- Film poster
- Directed by: Glenn Gaylord
- Written by: David W. Ross
- Produced by: David W. Ross Stephen Israel
- Starring: David W. Ross; Jamie-Lynn Sigler; Alicia Witt; Grant Bowler; Maurice Compte; Mike C. Manning;
- Cinematography: David Maurice Gil
- Edited by: James Cude
- Music by: Alana Balagot Gabriel Isaac Mounsey
- Production company: School Pictures
- Distributed by: Breaking Glass Pictures
- Release date: July 18, 2012;
- Running time: 101 minutes
- Country: United States
- Language: English

= I Do (2012 American film) =

I Do is a 2012 American drama film, directed by Glenn Gaylord and written and produced by David W. Ross. The film stars Ross as Jack Edwards, a gay artist from England living and working in New York City.
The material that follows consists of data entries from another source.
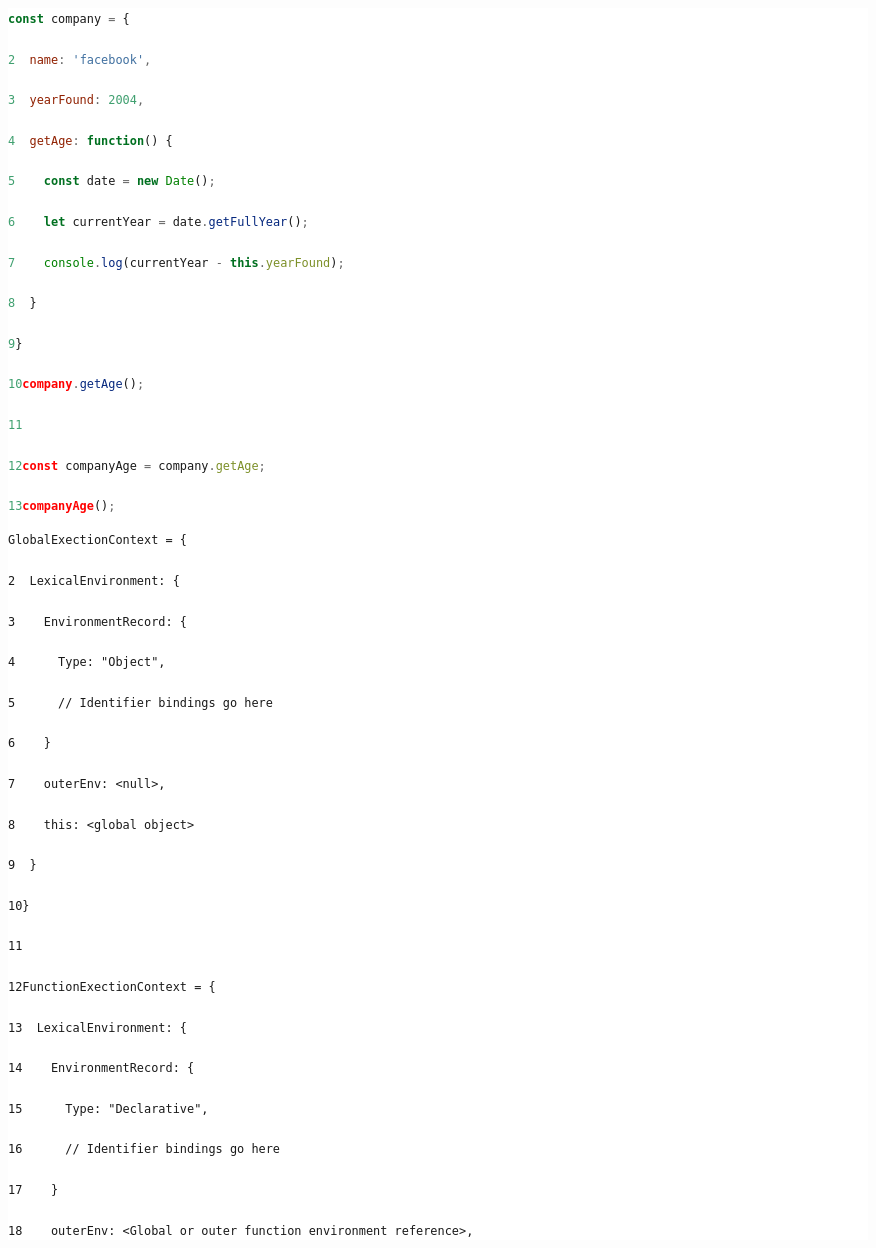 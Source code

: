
 ```js
const company = {

2  name: 'facebook',

3  yearFound: 2004,

4  getAge: function() {

5    const date = new Date();

6    let currentYear = date.getFullYear();

7    console.log(currentYear - this.yearFound);

8  }

9}

10company.getAge();

11

12const companyAge = company.getAge;

13companyAge();
```


```
GlobalExectionContext = {

2  LexicalEnvironment: {

3    EnvironmentRecord: {

4      Type: "Object",

5      // Identifier bindings go here

6    }

7    outerEnv: <null>,

8    this: <global object>

9  }

10}

11

12FunctionExectionContext = {

13  LexicalEnvironment: {

14    EnvironmentRecord: {

15      Type: "Declarative",

16      // Identifier bindings go here

17    }

18    outerEnv: <Global or outer function environment reference>,
```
Following the death of his brother Peter (Grant Bowler), he enters into a green card marriage with his lesbian best friend Ali (Jamie-Lynn Sigler) so that he can stay in the country to help his widowed sister-in-law Mya (Alicia Witt), but is then forced to confront the unequal status of same-sex marriage as he meets and falls in love with Mano (Maurice Compte).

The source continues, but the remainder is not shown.